Problem to work on:
Reproduce, exactly and in full, the records that follow, minus any pictures.

Data in this exercise:
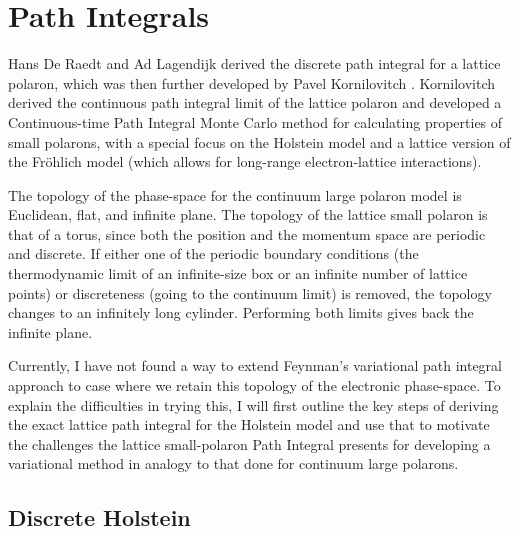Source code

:\chapter{Path Integrals}

Hans De Raedt and Ad Lagendijk \cite{Raedt1983, Raedt1985} derived the discrete path integral for a lattice polaron, which was then further developed by Pavel Kornilovitch \cite{kornilovitch_polaron_1997, kornilovitch_continuous-time_1998, kornilovitch_ground-state_1999, kornilovitch_giant_1999, kornilovitch_band_2000, kornilovitch_mass_2004, kornilovitch_path_2007}. Kornilovitch derived the continuous path integral limit of the lattice polaron and developed a Continuous-time Path Integral Monte Carlo method for calculating properties of small polarons, with a special focus on the Holstein model and a lattice version of the Fr\"ohlich model (which allows for long-range electron-lattice interactions).
\newline 

The topology of the phase-space for the continuum large polaron model is Euclidean, flat, and infinite plane. The topology of the lattice small polaron is that of a torus, since both the position and the momentum space are periodic and discrete. If either one of the periodic boundary conditions (the thermodynamic limit of an infinite-size box or an infinite number of lattice points) or discreteness (going to the continuum limit) is removed, the topology changes to an infinitely long cylinder. Performing both limits gives back the infinite plane.
\newline 

Currently, I have not found a way to extend Feynman's variational path integral approach to case where we retain this topology of the electronic phase-space. To explain the difficulties in trying this, I will first outline the key steps of deriving the exact lattice path integral for the Holstein model and use that to motivate the challenges the lattice small-polaron Path Integral presents for developing a variational method in analogy to that done for continuum large polarons.

\section{Discrete Holstein}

Answer below:
Source code

:\chapter{Path Integrals}

Hans De Raedt and Ad Lagendijk \cite{Raedt1983, Raedt1985} derived the discrete path integral for a lattice polaron, which was then further developed by Pavel Kornilovitch \cite{kornilovitch_polaron_1997, kornilovitch_continuous-time_1998, kornilovitch_ground-state_1999, kornilovitch_giant_1999, kornilovitch_band_2000, kornilovitch_mass_2004, kornilovitch_path_2007}. Kornilovitch derived the continuous path integral limit of the lattice polaron and developed a Continuous-time Path Integral Monte Carlo method for calculating properties of small polarons, with a special focus on the Holstein model and a lattice version of the Fr\"ohlich model (which allows for long-range electron-lattice interactions).
\newline 

The topology of the phase-space for the continuum large polaron model is Euclidean, flat, and infinite plane. The topology of the lattice small polaron is that of a torus, since both the position and the momentum space are periodic and discrete. If either one of the periodic boundary conditions (the thermodynamic limit of an infinite-size box or an infinite number of lattice points) or discreteness (going to the continuum limit) is removed, the topology changes to an infinitely long cylinder. Performing both limits gives back the infinite plane.
\newline 

Currently, I have not found a way to extend Feynman's variational path integral approach to case where we retain this topology of the electronic phase-space. To explain the difficulties in trying this, I will first outline the key steps of deriving the exact lattice path integral for the Holstein model and use that to motivate the challenges the lattice small-polaron Path Integral presents for developing a variational method in analogy to that done for continuum large polarons.

\section{Discrete Holstein}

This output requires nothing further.